More gold in the Olympic velodrome! Hoorah! It’s been a fantastic summer for Team GB’s cyclists. We seem to be able to out-pedal anyone in the world. Chris Hoy, Victoria Pendleton, Laura Trott and all the others have become national heroes.
We all cheer wildly and patriotically, but hands up anyone who actually understands cycling. Be honest. Events at the Velodrome never seem to be a simple case of everyone starting together and the fastest wins. Sometimes they ride very, very slowly for about ten minutes then suddenly very, very quickly. Sometimes they all ride in a neat little line for seven or eight laps behind a serious little man on an electric bicycle.
Sometimes the person with the fewest points wins.
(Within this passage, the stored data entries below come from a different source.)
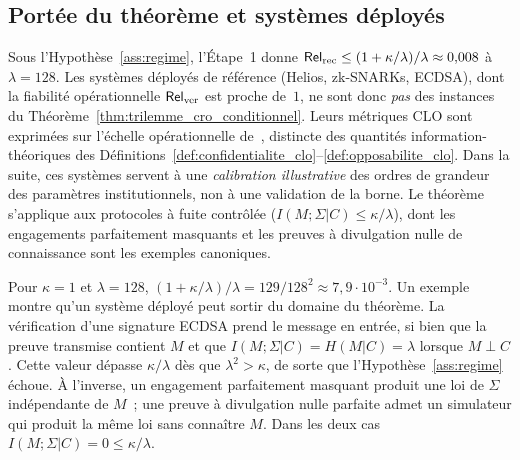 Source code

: \subsection{Port\'ee du th\'eor\`eme et syst\`emes d\'eploy\'es}
\label{subsec:portee_trilemme}
\begin{remark}\label{rem:portee_cas_etude}
Sous l'Hypoth\`ese~\ref{ass:regime}, l'\'Etape~1 donne
$\mathsf{Rel}_{\mathrm{rec}} \leq (1+\kappa/\lambda)/\lambda \approx 0{,}008$ \`a $\lambda = 128$.
Les syst\`emes d\'eploy\'es de r\'ef\'erence (Helios, zk-SNARKs, ECDSA),
dont la fiabilit\'e op\'erationnelle $\mathsf{Rel}_{\mathrm{ver}}$ est proche de~$1$, ne sont donc
\emph{pas} des instances du Th\'eor\`eme~\ref{thm:trilemme_cro_conditionnel}.
Leurs m\'etriques CLO sont exprim\'ees sur l'\'echelle op\'erationnelle
de~\cite{MINKA2026CLO}, distincte des quantit\'es information-th\'eoriques des
D\'efinitions~\ref{def:confidentialite_clo}--\ref{def:opposabilite_clo}. Dans
la suite, ces syst\`emes servent \`a une \emph{calibration illustrative} des
ordres de grandeur des param\`etres institutionnels, non \`a une
validation de la borne. Le th\'eor\`eme s'applique aux protocoles \`a fuite
contr\^ol\'ee ($I(M;\Sigma|C) \leq \kappa/\lambda$), dont les engagements
parfaitement masquants et les preuves \`a divulgation nulle de connaissance
sont les exemples canoniques.
\end{remark}

\begin{Preuve}
Pour $\kappa = 1$ et $\lambda = 128$, $(1+\kappa/\lambda)/\lambda = 129/128^2
\approx 7{,}9\cdot10^{-3}$. Un exemple montre qu'un syst\`eme d\'eploy\'e peut sortir
du domaine du th\'eor\`eme. La v\'erification d'une signature ECDSA prend le
message en entr\'ee, si bien que la preuve transmise contient $M$ et que
$I(M;\Sigma|C) = H(M|C) = \lambda$ lorsque $M \perp C$. Cette valeur d\'epasse
$\kappa/\lambda$ d\`es que $\lambda^2 > \kappa$, de sorte que
l'Hypoth\`ese~\ref{ass:regime} \'echoue. \`A l'inverse, un engagement parfaitement
masquant produit une loi de $\Sigma$ ind\'ependante de $M$~; une preuve \`a
divulgation nulle parfaite admet un simulateur qui produit la m\^eme loi sans
conna\^itre $M$. Dans les deux cas $I(M;\Sigma|C) = 0 \leq \kappa/\lambda$.
\end{Preuve}

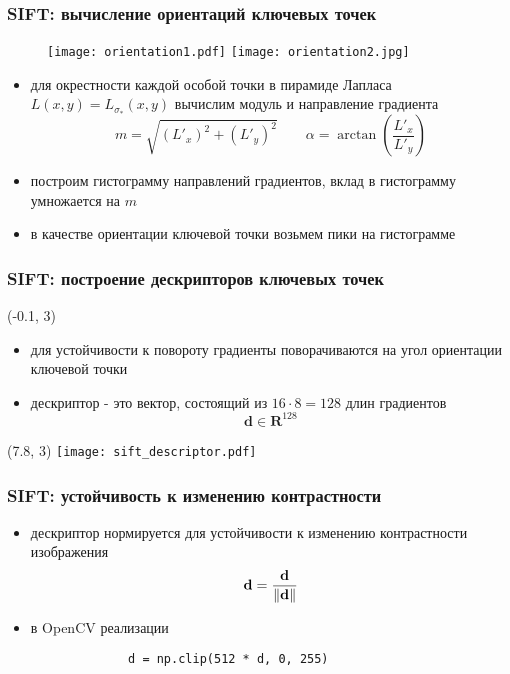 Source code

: \documentclass[12pt, usepdftitle=false, aspectratio=1610]{beamer}
\DeclarePairedDelimiter{\norm}{\lVert}{\rVert}
\begin{document}
\begin{frame}
\frametitle{SIFT: вычисление ориентаций ключевых точек}
\begin{figure}
    \texttt{[image: orientation1.pdf]}
    \hspace*{1cm}
    \texttt{[image: orientation2.jpg]}
\end{figure}
\begin{itemize}
    \item для окрестности каждой особой точки в пирамиде Лапласа $L(x,y)=L_{\sigma_\ast}(x,y)$
    вычислим  модуль и направление градиента
    $$
        m=\sqrt{(L'_x)^2+(L'_y)^2}\qquad
        \alpha=\arctan\left(\frac{L'_x}{L'_y}\right)
    $$
    \item построим гистограмму направлений градиентов, вклад в гистограмму умножается
    на $m$
    \item в качестве ориентации ключевой точки возьмем пики на гистограмме
\end{itemize}
\end{frame}

\begin{frame}
\frametitle{SIFT: построение дескрипторов ключевых точек}
\begin{textblock}{8}(-0.1, 3)
    \begin{itemize}
        \item для устойчивости к повороту градиенты поворачиваются на угол ориентации ключевой точки
        \item дескриптор - это вектор, состоящий из  $16\cdot8=128$  длин градиентов
        $$
            \mathbf{d}\in\mathbf{R}^{128}
        $$
    \end{itemize}
\end{textblock}
\begin{textblock}{5}(7.8, 3)
    \texttt{[image: sift\_descriptor.pdf]}
\end{textblock}
\end{frame}

\begin{frame}[fragile]
\frametitle{SIFT: устойчивость к изменению контрастности}
\begin{itemize}
\item дескриптор нормируется для устойчивости к изменению контрастности изображения 
 $$
    \mathbf{d}=\frac{\mathbf{d}}{\norm{\mathbf{d}}}
$$
\item в OpenCV реализации
\vspace*{0.4cm}

\begin{figure}[h!]
    \centering
    \begin{verbatim}
        d = np.clip(512 * d, 0, 255)
    \end{verbatim}
\end{figure}
\end{itemize}
\end{frame}
\end{document}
Sometimes the cyclists veer wildly up to the top of the track and back again for no apparent reason. If a rider is stupid enough to fall off at the start, everyone has to stop and come back and they start the race again. We’re all so busy celebrating gold medals that we don’t really like to ask why. It would be so embarrassing to admit we have no idea what’s going on. Even Gary Lineker visibly blushes with his sheer ignorance of the sport when he interviews a cyclist in the studio. And he does this for a living.
Anyone know what Keirin or Omnium actually mean? Why do the cyclists take it in turns to ride at the front of the team? Is Bradley Wiggins really the greatest British sportsman of all time, and what are the rules of the Tour de France anyway? Yellow Jersey? Surely it’s time to admit that most of us have absolutely no idea what’s going on in the sport of cycling. Really, we haven’t got a clue.
Why on Earth don’t the BBC cycling commentators stop assuming that we are all clued-up, card carrying cycling geeks and TELL US THE BLOODY RULES? In this way we will be able to cheer on our splendid British cyclists without quite such an air of British bewilderment.